- [Data shown]
*** Block opens ***
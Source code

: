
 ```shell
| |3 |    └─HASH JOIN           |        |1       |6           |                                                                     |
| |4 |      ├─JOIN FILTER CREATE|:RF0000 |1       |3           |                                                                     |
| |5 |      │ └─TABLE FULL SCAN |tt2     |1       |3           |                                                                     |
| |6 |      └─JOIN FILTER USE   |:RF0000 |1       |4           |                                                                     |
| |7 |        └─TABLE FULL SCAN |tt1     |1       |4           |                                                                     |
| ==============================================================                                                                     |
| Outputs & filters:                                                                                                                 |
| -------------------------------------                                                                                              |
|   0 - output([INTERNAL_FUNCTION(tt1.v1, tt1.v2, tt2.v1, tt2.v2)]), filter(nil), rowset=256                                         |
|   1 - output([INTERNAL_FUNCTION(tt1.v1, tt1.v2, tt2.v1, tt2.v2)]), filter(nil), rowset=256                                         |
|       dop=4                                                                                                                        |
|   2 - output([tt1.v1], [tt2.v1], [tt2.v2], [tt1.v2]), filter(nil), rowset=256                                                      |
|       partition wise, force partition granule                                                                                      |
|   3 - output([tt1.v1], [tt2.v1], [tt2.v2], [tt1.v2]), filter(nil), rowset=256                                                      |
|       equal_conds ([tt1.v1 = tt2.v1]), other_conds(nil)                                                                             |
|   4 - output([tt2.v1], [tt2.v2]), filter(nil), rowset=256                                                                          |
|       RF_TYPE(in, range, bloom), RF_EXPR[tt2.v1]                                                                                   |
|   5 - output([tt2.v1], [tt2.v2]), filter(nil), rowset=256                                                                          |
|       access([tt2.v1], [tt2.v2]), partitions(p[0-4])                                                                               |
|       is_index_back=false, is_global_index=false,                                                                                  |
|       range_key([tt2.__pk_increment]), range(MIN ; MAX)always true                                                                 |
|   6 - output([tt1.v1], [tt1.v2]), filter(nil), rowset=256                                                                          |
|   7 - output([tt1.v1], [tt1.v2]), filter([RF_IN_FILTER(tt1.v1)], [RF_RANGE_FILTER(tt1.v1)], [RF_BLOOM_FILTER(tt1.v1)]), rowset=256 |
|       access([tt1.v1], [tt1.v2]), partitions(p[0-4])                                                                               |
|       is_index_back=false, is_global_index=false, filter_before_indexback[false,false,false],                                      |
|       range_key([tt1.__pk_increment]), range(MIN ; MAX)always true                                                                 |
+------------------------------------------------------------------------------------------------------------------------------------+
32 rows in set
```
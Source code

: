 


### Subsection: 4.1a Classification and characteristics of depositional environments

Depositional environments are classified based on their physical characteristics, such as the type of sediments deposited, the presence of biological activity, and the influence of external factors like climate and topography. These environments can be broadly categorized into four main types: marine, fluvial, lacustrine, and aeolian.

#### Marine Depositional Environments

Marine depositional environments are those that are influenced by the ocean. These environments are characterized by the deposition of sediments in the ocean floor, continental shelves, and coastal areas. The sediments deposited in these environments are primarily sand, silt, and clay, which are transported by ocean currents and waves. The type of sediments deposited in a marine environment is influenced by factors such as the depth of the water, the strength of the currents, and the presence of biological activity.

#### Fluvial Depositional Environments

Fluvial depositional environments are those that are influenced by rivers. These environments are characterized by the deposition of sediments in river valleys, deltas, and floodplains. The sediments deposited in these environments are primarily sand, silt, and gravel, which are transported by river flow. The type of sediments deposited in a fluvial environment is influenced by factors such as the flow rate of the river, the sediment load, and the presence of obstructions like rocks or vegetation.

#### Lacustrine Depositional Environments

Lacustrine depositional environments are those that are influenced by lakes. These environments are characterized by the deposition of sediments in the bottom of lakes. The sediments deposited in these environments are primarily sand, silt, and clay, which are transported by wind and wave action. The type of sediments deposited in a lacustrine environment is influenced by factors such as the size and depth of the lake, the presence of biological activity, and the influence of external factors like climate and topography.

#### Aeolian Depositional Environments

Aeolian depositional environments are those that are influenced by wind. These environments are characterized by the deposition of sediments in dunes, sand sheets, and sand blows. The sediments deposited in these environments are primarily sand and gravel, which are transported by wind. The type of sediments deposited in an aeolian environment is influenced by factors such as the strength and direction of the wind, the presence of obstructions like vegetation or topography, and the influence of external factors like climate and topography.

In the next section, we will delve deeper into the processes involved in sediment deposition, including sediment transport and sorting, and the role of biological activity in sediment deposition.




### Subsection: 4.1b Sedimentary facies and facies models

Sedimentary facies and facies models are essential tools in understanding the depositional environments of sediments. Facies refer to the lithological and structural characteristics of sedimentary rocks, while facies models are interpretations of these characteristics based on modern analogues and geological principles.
*** Block closes ***
- [Problem details] All that belongs in your answer is the stretch of entries above from the line with "### Subsection: 4.1a" through the line with "#### Marine Depositional Environments", printed exactly.

- [Result]
### Subsection: 4.1a Classification and characteristics of depositional environments

Depositional environments are classified based on their physical characteristics, such as the type of sediments deposited, the presence of biological activity, and the influence of external factors like climate and topography. These environments can be broadly categorized into four main types: marine, fluvial, lacustrine, and aeolian.

#### Marine Depositional Environments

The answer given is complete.